Паникёры и не способные поступать разумно офицеры уже перевелись к тому времени, погибнув, попав в плен, исправившись или сбежав. Остались люди только исключительно надёжные, то есть герои, готовые до конца сражаться уже не за пропавшего Сталина, не за верность и честь и даже не за бедную родину, а за одну только собственную совесть. Хоть ничто уже не могло помочь — это было понятно.
Покрышкин занимал заслуженную, высокую и важную командную должность, носителю которой подобало бы находиться в безопасности и руководить сотнями чужих воздушных действий с земли. Но больше всего на свете он любил летать и летал он лучше большинства пилотов, да и не осталось на земле никого, кто мог бы приказом удержать его и уберечь от гибели в бою, по происшествии которой русская авиация потеряла бы не просто лётчика, а умелого организатора и человека, способного удерживать ситуацию под контролем и принимать решения. Но теперь было не до пропаганды и не до кабинетной кутерьмы.

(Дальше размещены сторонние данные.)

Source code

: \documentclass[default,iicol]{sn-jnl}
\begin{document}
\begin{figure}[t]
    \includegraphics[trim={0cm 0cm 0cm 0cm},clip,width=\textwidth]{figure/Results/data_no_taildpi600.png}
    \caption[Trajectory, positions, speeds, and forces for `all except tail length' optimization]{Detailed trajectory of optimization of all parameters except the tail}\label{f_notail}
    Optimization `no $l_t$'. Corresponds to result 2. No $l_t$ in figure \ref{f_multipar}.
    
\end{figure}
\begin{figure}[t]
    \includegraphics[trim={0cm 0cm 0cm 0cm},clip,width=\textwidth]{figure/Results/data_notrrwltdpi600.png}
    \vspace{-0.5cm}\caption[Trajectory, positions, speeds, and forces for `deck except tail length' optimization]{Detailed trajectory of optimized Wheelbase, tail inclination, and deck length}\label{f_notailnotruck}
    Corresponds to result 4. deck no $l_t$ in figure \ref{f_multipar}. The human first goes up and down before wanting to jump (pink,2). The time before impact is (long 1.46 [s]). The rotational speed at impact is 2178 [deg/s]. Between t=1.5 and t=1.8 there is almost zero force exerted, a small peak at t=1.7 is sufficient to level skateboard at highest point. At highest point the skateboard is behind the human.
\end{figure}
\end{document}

Покрышкин уходил в бой практически каждый день, давно перестав отвлекаться на разработку чего-то нового в плане пилотирования, на подсчёт бесславных побед и (невольно и губительно, с каждым плохим проигранным днём это становилось всё очевиднее) изменив лётную тактику. Он теперь не стремился, как раньше, во что бы то ни стало сохранить личный состав, то есть, при необходимости, в бою бросать врага и сразу идти на помощь другу и всегда прикрывать своих, а потом уж атаковать чужих. Он теперь понимал (и неискренне ругал себя за это понимание), что те, кто хочет бороться до конца, а только такие и остались, в конце погибнут. Поэтому теперь, так уж выходило, его полк воевал на поражение врага и на собственное. И сам Покрышкин с каждым новым вылетом боялся всё меньше. Он и так был рождён для бесстрашия и ничего никогда не боялся, но теперь даже чувство самосохранения для блага родины и молодых неопытных товарищей, как и чувство ответственности, отпускало его.

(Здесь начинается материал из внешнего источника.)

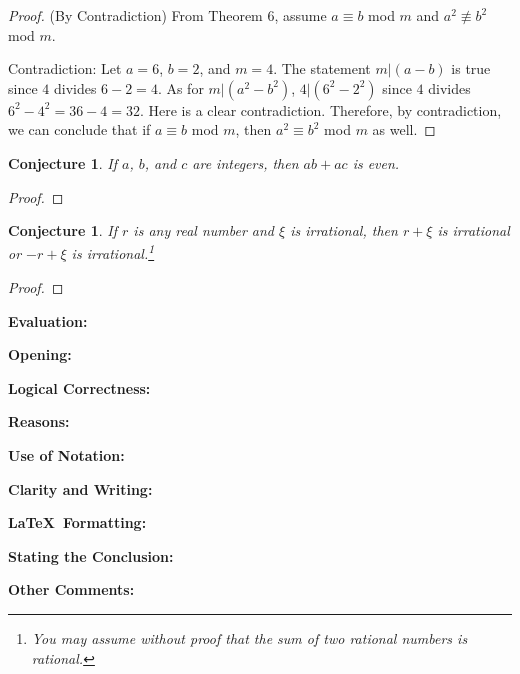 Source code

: \documentclass[11pt,titlepage]{article}		%
\def\rubric{\textbf{Evaluation:} \makebox[0.75in]{\hrulefill}

\vspace{.3in}

\textbf{Opening:} \makebox[0.75in]{\hrulefill}

\vspace{.3in}

\textbf{Logical Correctness:} \makebox[0.75in]{\hrulefill}

\vspace{.3in}

\textbf{Reasons:} \makebox[0.75in]{\hrulefill}

\vspace{.3in}

\textbf{Use of Notation:} \makebox[0.75in]{\hrulefill}

\vspace{.3in}

\textbf{Clarity and Writing:} \makebox[0.75in]{\hrulefill}

\vspace{.3in}

\textbf{\LaTeX\ Formatting:} \makebox[0.75in]{\hrulefill}

\vspace{.3in}

\textbf{Stating the Conclusion:} \makebox[0.75in]{\hrulefill}

\vspace{.3in}

\textbf{Other Comments:}

\vspace{1in}

}
\theoremstyle{theorem}
\newtheorem{conjecture}[theorem]{Conjecture}
\begin{document}
\begin{proof}
(By Contradiction) From Theorem 6, assume $a \equiv b$ mod $m$ and $a^2 \not \equiv b^2$ mod $m$.

Contradiction: Let $a=6$, $b=2$, and $m=4$. The statement $m|(a-b)$ is true since $4$ divides $6-2=4$. As for $m|(a^2-b^2)$, $4|(6^2-2^2)$ since $4$ divides $6^2-4^2=36-4=32$. Here is a clear contradiction. Therefore, by contradiction, we can conclude that if $a \equiv b$ mod $m$, then $a^2 \equiv b^2$ mod $m$ as well.
\end{proof}

\clearpage
 

\begin{conjecture}
    If $a$, $b$, and $c$ are integers, then $ab+ac$ is even.
\end{conjecture}

\begin{proof}

\end{proof}

\clearpage

\begin{conjecture}
    If $r$ is any real number and $\xi$ is irrational, then $r + \xi$ is irrational or $-r + \xi$ is irrational.\footnote{You may assume without proof that the sum of two rational numbers is rational.}
\end{conjecture}

\begin{proof}

\end{proof}


\rubric
\end{document}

Он летал так, словно искал смерти, хоть это было вовсе не так. Просто он хотел быть уверенным, что умрёт на войне. Он не хотел умереть в лагере, поэтому и бросался на врагов со всей отважностью, умением и яростью, да ещё и с затуманенными жаждой мести серыми глазами. Он хотел победить, но победа его стороне не светила, поэтому он побеждал хоть так, мелкими вспышками, прорезающими вражеское, бывшее родное небо, и, увы, всё реже. Это очертание головы порой стоило жизни его товарищам, летящим с ним в одном звене. Он узнавал об этом лишь на земле, горевал, ругал себя, говорил правильные слова и смирялся, это тоже записывая на счёт ненавистных немцев. Командный состав полка сокращался бы в любом случае и Покрышкин просто не нашёл в себе сил стараться противиться этому сокращению, всего себя отдав сражениям.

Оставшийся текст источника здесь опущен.